Most regulators have a statutory confidentiality provision. Some, but not all, of those provisions protect regulators from having to produce information or act as a witness in civil disputes: F. (M.) v Dr. Sutherland, 2000 CanLII 5761 (ON CA), <http://canlii.ca/t/1cwt9>. A recent decision addressed the right of a claimant to obtain a Norwich order providing access to information about security trades to ascertain whether other, unknown, persons had manipulated the market: Harrington Global Opportunities Fund S.A.R.L. v Investment Industry Regulatory Organization of Canada, 2018 ONSC 7739 (CanLII), <http://canlii.ca/t/hwqz7>. The regulator, IIROC, did not have a statutory provision protecting it from such involvement. However, even without such a provision, the court still refused to grant the disclosure order. This decision articulates the rationale as to why such confidentiality provisions (or concepts) exist.
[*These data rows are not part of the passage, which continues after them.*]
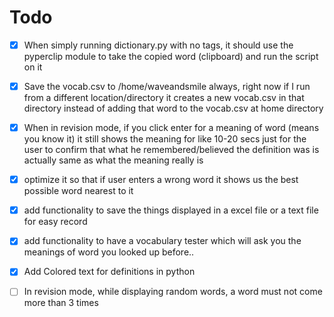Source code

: # Todo

- [x] When simply running dictionary.py with no tags, it should use the pyperclip module to take the copied word (clipboard)  and run the script on it
- [x] Save the vocab.csv to /home/waveandsmile always, right now if I run from a different location/directory it creates a new 
   vocab.csv in that directory instead of adding that word to the vocab.csv at home directory
- [x] When in revision mode, if you click enter for a meaning of word (means you know it) it still shows the meaning for like 10-20 secs
  just for the user to confirm that what he remembered/believed the definition was is actually same as what the meaning really is 

- [x] optimize it so that if user enters a wrong word  it shows us the best possible word nearest to it
- [x] add functionality to save the things displayed in a excel file or a text file for easy record 
- [x] add functionality to have a vocabulary tester which will ask you the meanings of word you looked up before.. 
- [x] Add Colored text for definitions in python

- [ ] In revision mode, while displaying random words, a word must not come more than 3 times
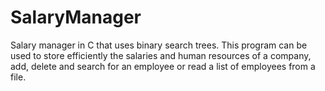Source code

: SalaryManager
=============

Salary manager in C that uses binary search trees. This program can be used to store efficiently the salaries and human resources of a company, add, delete and search for an employee or read a list of employees from a file.
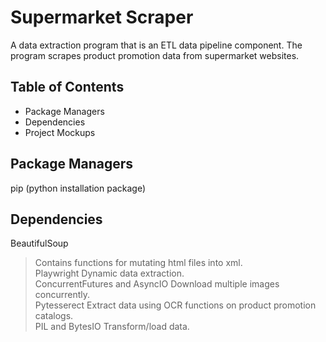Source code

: # Supermarket Scraper
A data extraction program that is an ETL data pipeline component. The program scrapes product promotion data from supermarket websites.

## Table of Contents
- Package Managers
- Dependencies
- Project Mockups

## Package Managers
pip (python installation package)

## Dependencies    
BeautifulSoup  
>Contains functions for mutating html files into xml.  
Playwright
>Dynamic data extraction.  
ConcurrentFutures and AsyncIO
>Download multiple images concurrently.  
Pytesserect
>Extract data using OCR functions on product promotion catalogs.  
PIL and BytesIO
>Transform/load data.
The Court refused to issue the disclosure order primarily on the basis that IIROC’s regulatory role required it to process complaints and, where appropriate, take regulatory action. Such a role did not create a “proximity” to the claimant such that it should be required to assist the claimant in their private claim. IIROC’s decision to maintain confidentiality about the evidence gathered in its investigations resulted from its regulatory role, respect of individuals’ privacy and desire to maintain access to sources of information for future investigations. In some respects, the claimant’s application was a collateral attack against the decision of IIROC to not proceed with the claimant’s complaint.
The Court also held that the regulator’s interest in preserving its investigative processes outweighed the claimant’s interest in pursuing its civil claims for damages.